======== MATERIAL PROVIDED

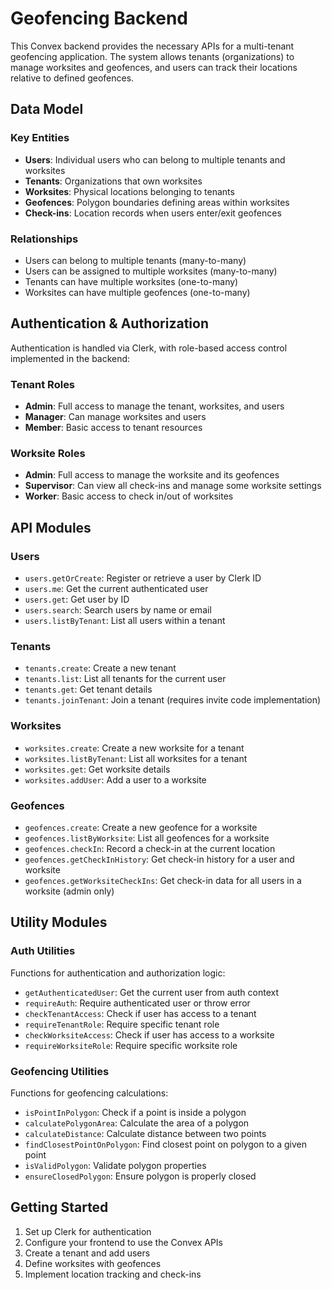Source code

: # Geofencing Backend

This Convex backend provides the necessary APIs for a multi-tenant geofencing application. The system allows tenants (organizations) to manage worksites and geofences, and users can track their locations relative to defined geofences.

## Data Model

### Key Entities

- **Users**: Individual users who can belong to multiple tenants and worksites
- **Tenants**: Organizations that own worksites
- **Worksites**: Physical locations belonging to tenants
- **Geofences**: Polygon boundaries defining areas within worksites
- **Check-ins**: Location records when users enter/exit geofences

### Relationships

- Users can belong to multiple tenants (many-to-many)
- Users can be assigned to multiple worksites (many-to-many)
- Tenants can have multiple worksites (one-to-many)
- Worksites can have multiple geofences (one-to-many)

## Authentication & Authorization

Authentication is handled via Clerk, with role-based access control implemented in the backend:

### Tenant Roles

- **Admin**: Full access to manage the tenant, worksites, and users
- **Manager**: Can manage worksites and users
- **Member**: Basic access to tenant resources

### Worksite Roles

- **Admin**: Full access to manage the worksite and its geofences
- **Supervisor**: Can view all check-ins and manage some worksite settings
- **Worker**: Basic access to check in/out of worksites

## API Modules

### Users

- `users.getOrCreate`: Register or retrieve a user by Clerk ID
- `users.me`: Get the current authenticated user
- `users.get`: Get user by ID
- `users.search`: Search users by name or email
- `users.listByTenant`: List all users within a tenant

### Tenants

- `tenants.create`: Create a new tenant
- `tenants.list`: List all tenants for the current user
- `tenants.get`: Get tenant details
- `tenants.joinTenant`: Join a tenant (requires invite code implementation)

### Worksites

- `worksites.create`: Create a new worksite for a tenant
- `worksites.listByTenant`: List all worksites for a tenant
- `worksites.get`: Get worksite details
- `worksites.addUser`: Add a user to a worksite

### Geofences

- `geofences.create`: Create a new geofence for a worksite
- `geofences.listByWorksite`: List all geofences for a worksite
- `geofences.checkIn`: Record a check-in at the current location
- `geofences.getCheckInHistory`: Get check-in history for a user and worksite
- `geofences.getWorksiteCheckIns`: Get check-in data for all users in a worksite (admin only)

## Utility Modules

### Auth Utilities

Functions for authentication and authorization logic:

- `getAuthenticatedUser`: Get the current user from auth context
- `requireAuth`: Require authenticated user or throw error
- `checkTenantAccess`: Check if user has access to a tenant
- `requireTenantRole`: Require specific tenant role
- `checkWorksiteAccess`: Check if user has access to a worksite
- `requireWorksiteRole`: Require specific worksite role

### Geofencing Utilities

Functions for geofencing calculations:

- `isPointInPolygon`: Check if a point is inside a polygon
- `calculatePolygonArea`: Calculate the area of a polygon
- `calculateDistance`: Calculate distance between two points
- `findClosestPointOnPolygon`: Find closest point on polygon to a given point
- `isValidPolygon`: Validate polygon properties
- `ensureClosedPolygon`: Ensure polygon is properly closed

## Getting Started

1. Set up Clerk for authentication
2. Configure your frontend to use the Convex APIs
3. Create a tenant and add users
4. Define worksites with geofences
5. Implement location tracking and check-ins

================

**PROBLEM TO WORK ON**
If a line above includes the string "Functions", pick it out.

**TASK RESPONSE**
Functions for authentication and authorization logic:
Functions for geofencing calculations:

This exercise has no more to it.